Tuesday, August 07, 2007


The entire little depressed town seemed to sink and sag toward its epicenter--a rusty gas station with attached lobster shack that had a neon sign that hadn't been illuminated in months. Everything around, plunked and scattered among the pine trees, was a tombstone memorializing the whaling industry. Piles of rust-colored tires, mildewing and disintegrated ropes down by the jagged wooden structure that used to be the wharf, and Tommy's grandfather, wheeling about back and forth across his front porch, still demanding that people call him "Harpoon Joe." In the back of Tommy's house at the edge of the yard, was the newly constructed dock, and against itbanged a small boat that no one took out anymore.
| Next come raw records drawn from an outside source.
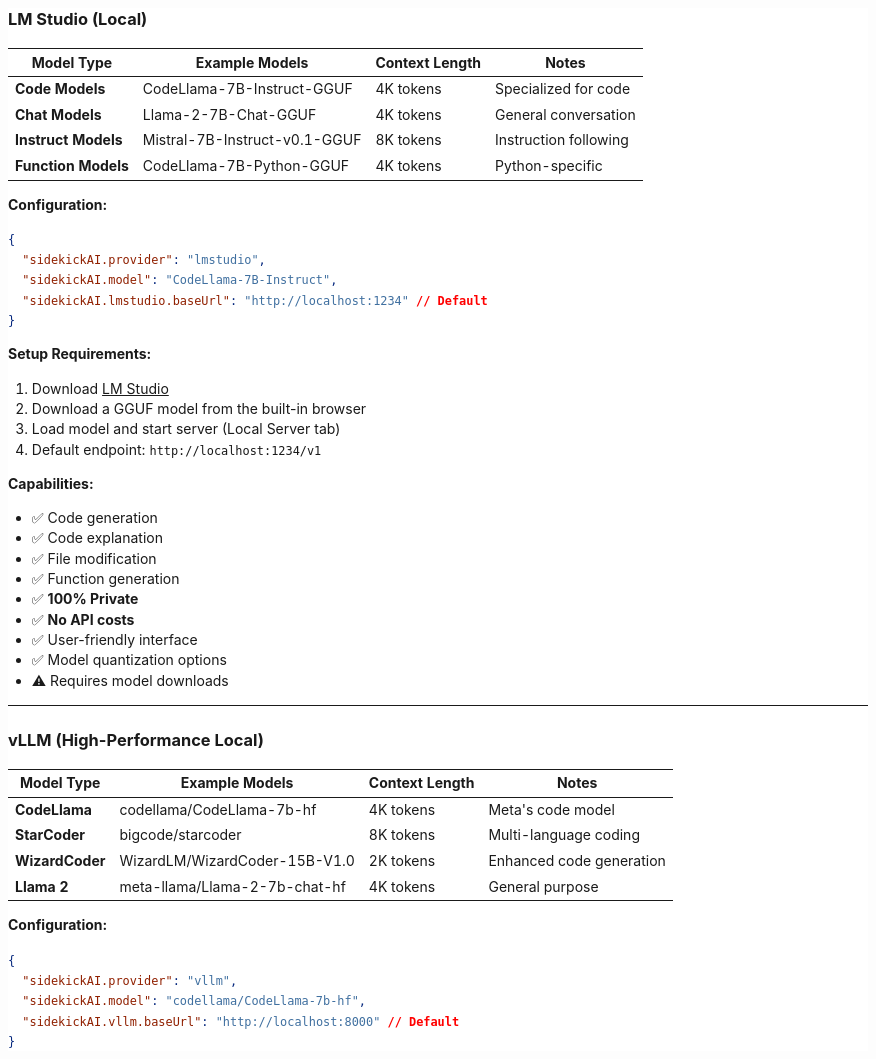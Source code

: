 
### LM Studio (Local)

| Model Type | Example Models | Context Length | Notes |
|------------|---------------|---------------|-------|
| **Code Models** | CodeLlama-7B-Instruct-GGUF | 4K tokens | Specialized for code |
| **Chat Models** | Llama-2-7B-Chat-GGUF | 4K tokens | General conversation |
| **Instruct Models** | Mistral-7B-Instruct-v0.1-GGUF | 8K tokens | Instruction following |
| **Function Models** | CodeLlama-7B-Python-GGUF | 4K tokens | Python-specific |

**Configuration:**
```json
{
  "sidekickAI.provider": "lmstudio",
  "sidekickAI.model": "CodeLlama-7B-Instruct",
  "sidekickAI.lmstudio.baseUrl": "http://localhost:1234" // Default
}
```

**Setup Requirements:**
1. Download [LM Studio](https://lmstudio.ai/)
2. Download a GGUF model from the built-in browser
3. Load model and start server (Local Server tab)
4. Default endpoint: `http://localhost:1234/v1`

**Capabilities:**
- ✅ Code generation
- ✅ Code explanation
- ✅ File modification
- ✅ Function generation
- ✅ **100% Private**
- ✅ **No API costs**
- ✅ User-friendly interface
- ✅ Model quantization options
- ⚠️ Requires model downloads

---

### vLLM (High-Performance Local)

| Model Type | Example Models | Context Length | Notes |
|------------|---------------|---------------|-------|
| **CodeLlama** | codellama/CodeLlama-7b-hf | 4K tokens | Meta's code model |
| **StarCoder** | bigcode/starcoder | 8K tokens | Multi-language coding |
| **WizardCoder** | WizardLM/WizardCoder-15B-V1.0 | 2K tokens | Enhanced code generation |
| **Llama 2** | meta-llama/Llama-2-7b-chat-hf | 4K tokens | General purpose |

**Configuration:**
```json
{
  "sidekickAI.provider": "vllm",
  "sidekickAI.model": "codellama/CodeLlama-7b-hf",
  "sidekickAI.vllm.baseUrl": "http://localhost:8000" // Default
}
```
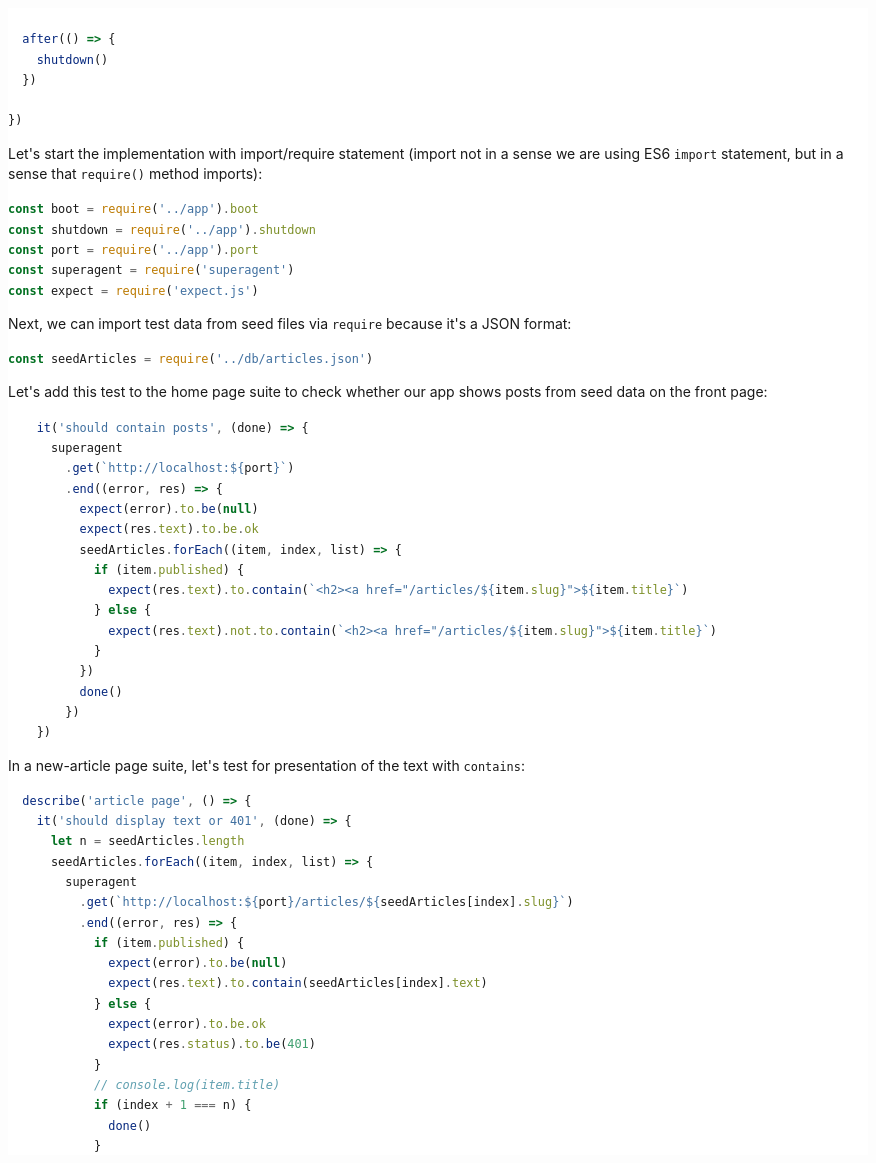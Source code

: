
 ```js
  
  after(() => {
    shutdown()
  })

})
```

Let's start the implementation with import/require statement (import not in a sense we are using ES6 `import` statement, but in a sense that `require()` method imports): 

```js
const boot = require('../app').boot
const shutdown = require('../app').shutdown
const port = require('../app').port
const superagent = require('superagent')
const expect = require('expect.js')
```

Next, we can import test data from seed files via `require` because it&#39;s a JSON format:

```js
const seedArticles = require('../db/articles.json')
```

Let&#39;s add this test to the home page suite to check whether our app shows posts from seed data on the front page:

```js
    it('should contain posts', (done) => {
      superagent
        .get(`http://localhost:${port}`)
        .end((error, res) => {
          expect(error).to.be(null)
          expect(res.text).to.be.ok
          seedArticles.forEach((item, index, list) => {
            if (item.published) {
              expect(res.text).to.contain(`<h2><a href="/articles/${item.slug}">${item.title}`)
            } else {
              expect(res.text).not.to.contain(`<h2><a href="/articles/${item.slug}">${item.title}`)
            }
          })
          done()
        })
    })
```

In a new-article page suite, let&#39;s test for presentation of the text with `contains`:

```js
  describe('article page', () => {
    it('should display text or 401', (done) => {
      let n = seedArticles.length
      seedArticles.forEach((item, index, list) => {
        superagent
          .get(`http://localhost:${port}/articles/${seedArticles[index].slug}`)
          .end((error, res) => {
            if (item.published) {
              expect(error).to.be(null)
              expect(res.text).to.contain(seedArticles[index].text)
            } else {
              expect(error).to.be.ok
              expect(res.status).to.be(401)
            }
            // console.log(item.title)
            if (index + 1 === n) {
              done()
            }
```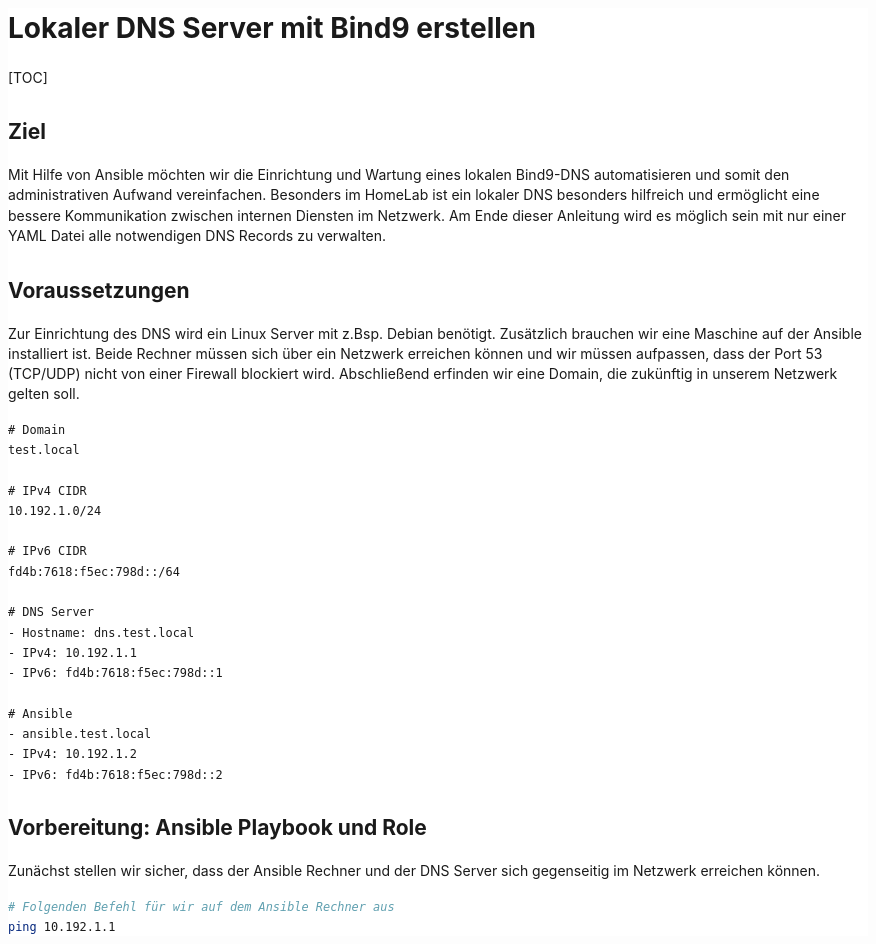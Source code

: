 # Lokaler DNS Server mit Bind9 erstellen

[TOC]

## Ziel

Mit Hilfe von Ansible möchten wir die Einrichtung und Wartung eines lokalen Bind9-DNS automatisieren und somit den administrativen Aufwand vereinfachen.
Besonders im HomeLab ist ein lokaler DNS besonders hilfreich und ermöglicht eine bessere Kommunikation zwischen internen Diensten im Netzwerk.
Am Ende dieser Anleitung wird es möglich sein mit nur einer YAML Datei alle notwendigen DNS Records zu verwalten.

## Voraussetzungen

Zur Einrichtung des DNS wird ein Linux Server mit z.Bsp. Debian benötigt. Zusätzlich brauchen wir eine Maschine auf der Ansible installiert ist.
Beide Rechner müssen sich über ein Netzwerk erreichen können und wir müssen aufpassen, dass der Port 53 (TCP/UDP) nicht von einer Firewall blockiert wird.
Abschließend erfinden wir eine Domain, die zukünftig in unserem Netzwerk gelten soll.

```
# Domain
test.local

# IPv4 CIDR
10.192.1.0/24

# IPv6 CIDR
fd4b:7618:f5ec:798d::/64

# DNS Server
- Hostname: dns.test.local
- IPv4: 10.192.1.1
- IPv6: fd4b:7618:f5ec:798d::1

# Ansible
- ansible.test.local
- IPv4: 10.192.1.2
- IPv6: fd4b:7618:f5ec:798d::2
```

## Vorbereitung: Ansible Playbook und Role

Zunächst stellen wir sicher, dass der Ansible Rechner und der DNS Server sich gegenseitig im Netzwerk erreichen können.

```bash
# Folgenden Befehl für wir auf dem Ansible Rechner aus
ping 10.192.1.1
```
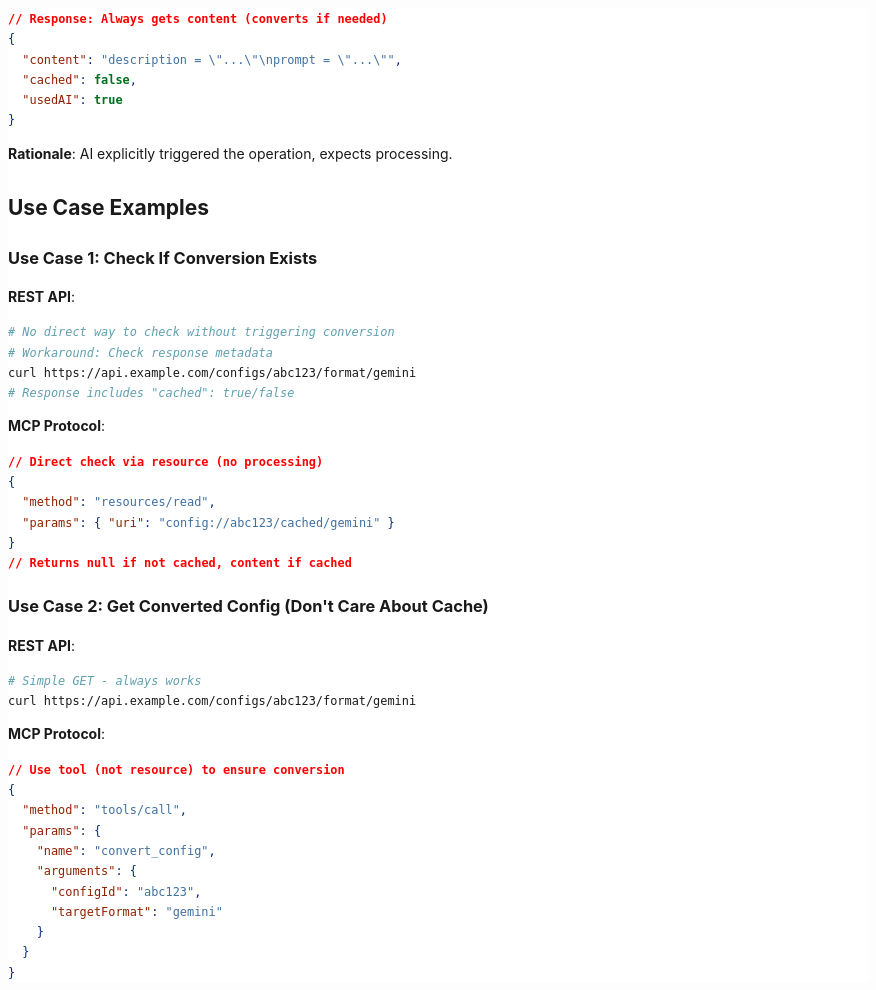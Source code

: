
 ```json
// Response: Always gets content (converts if needed)
{
  "content": "description = \"...\"\nprompt = \"...\"",
  "cached": false,
  "usedAI": true
}
```

**Rationale**: AI explicitly triggered the operation, expects processing.

## Use Case Examples

### Use Case 1: Check If Conversion Exists

**REST API**:
```bash
# No direct way to check without triggering conversion
# Workaround: Check response metadata
curl https://api.example.com/configs/abc123/format/gemini
# Response includes "cached": true/false
```

**MCP Protocol**:
```json
// Direct check via resource (no processing)
{
  "method": "resources/read",
  "params": { "uri": "config://abc123/cached/gemini" }
}
// Returns null if not cached, content if cached
```

### Use Case 2: Get Converted Config (Don't Care About Cache)

**REST API**:
```bash
# Simple GET - always works
curl https://api.example.com/configs/abc123/format/gemini
```

**MCP Protocol**:
```json
// Use tool (not resource) to ensure conversion
{
  "method": "tools/call",
  "params": {
    "name": "convert_config",
    "arguments": {
      "configId": "abc123",
      "targetFormat": "gemini"
    }
  }
}
```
On clear days, when the glint of possibility was there on the horizon, Tommy dragged his Underwood out to the dock and typed raucous, haiku-like notes to his love on the back of colorful pieces of origami paper. He combined them with paperdolls cut out of the Toronto Star, to which his grandfather inexplicably subscribed but never read, and sent the whole parcel off with the post to his love at the other side of the Sound, hoping that they'd be kindly received. He spent gloomier afternoons reclining in the hammock strung up between two pines. Its ropes squeaked a little against the bark; it was a sound that prevented him from concentrating on anything for longer than a few minutes. A sound that helped him forget why he'd ever want to leave the yard, the house, the town.